OTS received approximately 4,200 comments. The vast majority (about 4,000) came from consumer and community organizations and representatives (Consumer Comments). These included community development advocates, Community Development Corporations, Community Development Financial Institutions, housing authorities, consumer protection and civil rights organizations, faith-based organizations, and educators, as well as a large number of individuals whose personal or professional interest in CRA was not indicated. Most of these comments were form letters; some organizations submitted multiple letters. These comments opposed the proposal, though a significant number did not address the portion of the proposal on assigned ratings. OTS also received several comments from members of Congress as well as state and local officials, also opposed to the proposal, including the portion on assigned ratings.

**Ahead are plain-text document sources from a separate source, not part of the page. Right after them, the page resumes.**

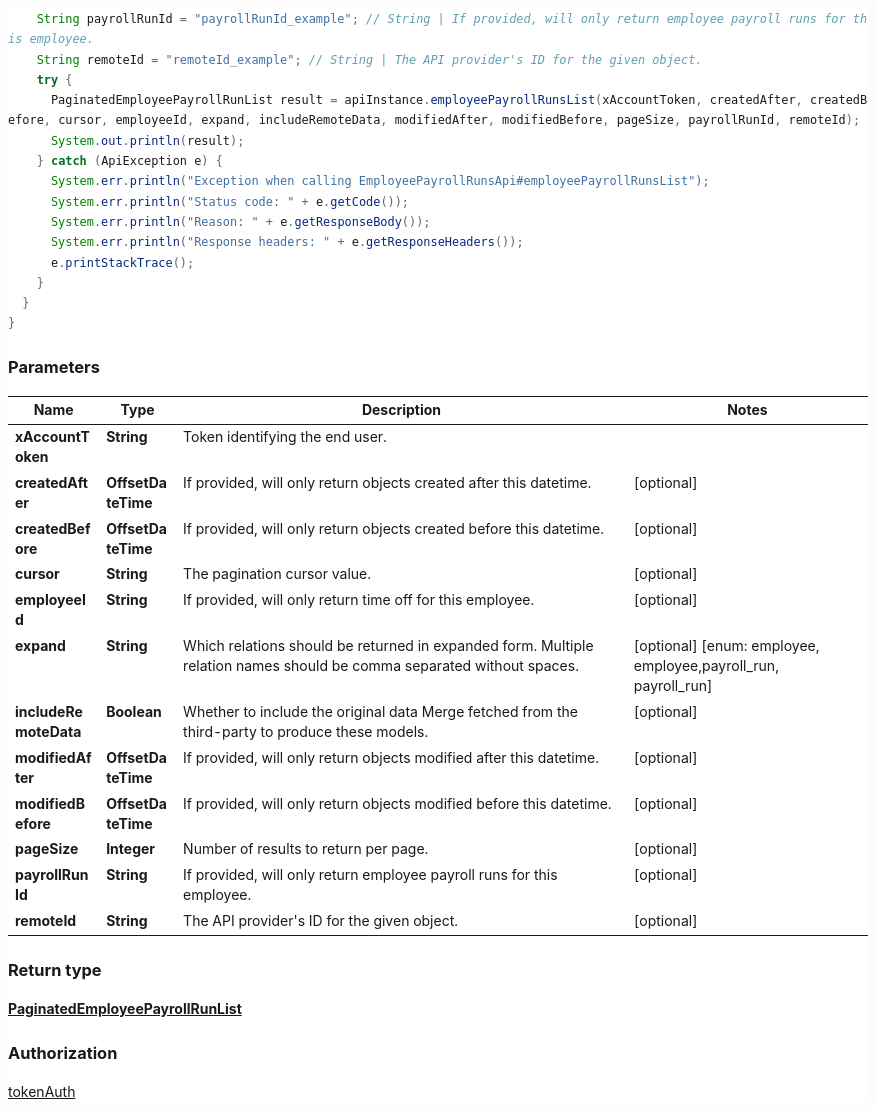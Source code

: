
 ```java
    String payrollRunId = "payrollRunId_example"; // String | If provided, will only return employee payroll runs for this employee.
    String remoteId = "remoteId_example"; // String | The API provider's ID for the given object.
    try {
      PaginatedEmployeePayrollRunList result = apiInstance.employeePayrollRunsList(xAccountToken, createdAfter, createdBefore, cursor, employeeId, expand, includeRemoteData, modifiedAfter, modifiedBefore, pageSize, payrollRunId, remoteId);
      System.out.println(result);
    } catch (ApiException e) {
      System.err.println("Exception when calling EmployeePayrollRunsApi#employeePayrollRunsList");
      System.err.println("Status code: " + e.getCode());
      System.err.println("Reason: " + e.getResponseBody());
      System.err.println("Response headers: " + e.getResponseHeaders());
      e.printStackTrace();
    }
  }
}
```

### Parameters

Name | Type | Description  | Notes
------------- | ------------- | ------------- | -------------
 **xAccountToken** | **String**| Token identifying the end user. |
 **createdAfter** | **OffsetDateTime**| If provided, will only return objects created after this datetime. | [optional]
 **createdBefore** | **OffsetDateTime**| If provided, will only return objects created before this datetime. | [optional]
 **cursor** | **String**| The pagination cursor value. | [optional]
 **employeeId** | **String**| If provided, will only return time off for this employee. | [optional]
 **expand** | **String**| Which relations should be returned in expanded form. Multiple relation names should be comma separated without spaces. | [optional] [enum: employee, employee,payroll_run, payroll_run]
 **includeRemoteData** | **Boolean**| Whether to include the original data Merge fetched from the third-party to produce these models. | [optional]
 **modifiedAfter** | **OffsetDateTime**| If provided, will only return objects modified after this datetime. | [optional]
 **modifiedBefore** | **OffsetDateTime**| If provided, will only return objects modified before this datetime. | [optional]
 **pageSize** | **Integer**| Number of results to return per page. | [optional]
 **payrollRunId** | **String**| If provided, will only return employee payroll runs for this employee. | [optional]
 **remoteId** | **String**| The API provider&#39;s ID for the given object. | [optional]

### Return type

[**PaginatedEmployeePayrollRunList**](PaginatedEmployeePayrollRunList.md)

### Authorization

[tokenAuth](../README.md#tokenAuth)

In contrast, OTS received a couple of hundred comments from financial institutions and industry trade associations (Financial Institution Comments). Almost all of these supported the proposal, including the portion on assigned ratings. Many of these also were form letters; some institutions submitted multiple letters. Given that of the nearly 900 savings associations OTS regulates, only about 100 are large and would be directly affected by the proposed changes to the assignment of ratings, OTS considers the level of support significant.
A summary of comments received on the portion of the proposal addressing Start Printed Page 10027the assignment of ratings follows. Comments on the portion of the proposal addressing the definition of “community development” are not summarized in this SUPPLEMENTARY INFORMATION section since, as explained in Part I of this SUPPLEMENTARY INFORMATION section, OTS is deferring action on that aspect of the proposal.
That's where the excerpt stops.